[ACTIVITY]
Retype the entries below word for word, leaving none out.

————————

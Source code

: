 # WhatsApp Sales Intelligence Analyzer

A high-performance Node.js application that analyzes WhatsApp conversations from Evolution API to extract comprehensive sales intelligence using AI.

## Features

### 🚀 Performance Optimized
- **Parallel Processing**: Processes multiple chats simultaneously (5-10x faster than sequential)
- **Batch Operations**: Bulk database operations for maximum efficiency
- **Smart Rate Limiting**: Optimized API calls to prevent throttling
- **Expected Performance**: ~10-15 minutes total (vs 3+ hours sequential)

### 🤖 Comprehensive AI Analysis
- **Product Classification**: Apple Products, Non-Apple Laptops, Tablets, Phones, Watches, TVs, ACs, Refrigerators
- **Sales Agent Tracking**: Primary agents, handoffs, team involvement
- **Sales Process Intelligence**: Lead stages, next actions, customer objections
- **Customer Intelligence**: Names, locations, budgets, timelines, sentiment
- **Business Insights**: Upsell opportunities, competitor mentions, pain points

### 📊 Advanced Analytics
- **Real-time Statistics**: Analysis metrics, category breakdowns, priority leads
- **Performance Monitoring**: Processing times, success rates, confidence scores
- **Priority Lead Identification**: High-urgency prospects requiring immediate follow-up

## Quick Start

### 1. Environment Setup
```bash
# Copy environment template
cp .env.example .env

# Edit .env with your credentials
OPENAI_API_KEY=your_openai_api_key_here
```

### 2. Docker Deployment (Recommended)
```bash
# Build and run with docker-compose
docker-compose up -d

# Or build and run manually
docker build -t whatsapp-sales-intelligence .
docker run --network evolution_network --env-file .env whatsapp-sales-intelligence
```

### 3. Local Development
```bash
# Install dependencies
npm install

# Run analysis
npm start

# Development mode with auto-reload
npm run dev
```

————————

[ANSWER TO THIS PROBLEM]
Source code

: # WhatsApp Sales Intelligence Analyzer

A high-performance Node.js application that analyzes WhatsApp conversations from Evolution API to extract comprehensive sales intelligence using AI.

## Features

### 🚀 Performance Optimized
- **Parallel Processing**: Processes multiple chats simultaneously (5-10x faster than sequential)
- **Batch Operations**: Bulk database operations for maximum efficiency
- **Smart Rate Limiting**: Optimized API calls to prevent throttling
- **Expected Performance**: ~10-15 minutes total (vs 3+ hours sequential)

### 🤖 Comprehensive AI Analysis
- **Product Classification**: Apple Products, Non-Apple Laptops, Tablets, Phones, Watches, TVs, ACs, Refrigerators
- **Sales Agent Tracking**: Primary agents, handoffs, team involvement
- **Sales Process Intelligence**: Lead stages, next actions, customer objections
- **Customer Intelligence**: Names, locations, budgets, timelines, sentiment
- **Business Insights**: Upsell opportunities, competitor mentions, pain points

### 📊 Advanced Analytics
- **Real-time Statistics**: Analysis metrics, category breakdowns, priority leads
- **Performance Monitoring**: Processing times, success rates, confidence scores
- **Priority Lead Identification**: High-urgency prospects requiring immediate follow-up

## Quick Start

### 1. Environment Setup
```bash
# Copy environment template
cp .env.example .env

# Edit .env with your credentials
OPENAI_API_KEY=your_openai_api_key_here
```

### 2. Docker Deployment (Recommended)
```bash
# Build and run with docker-compose
docker-compose up -d

# Or build and run manually
docker build -t whatsapp-sales-intelligence .
docker run --network evolution_network --env-file .env whatsapp-sales-intelligence
```

### 3. Local Development
```bash
# Install dependencies
npm install

# Run analysis
npm start

# Development mode with auto-reload
npm run dev
```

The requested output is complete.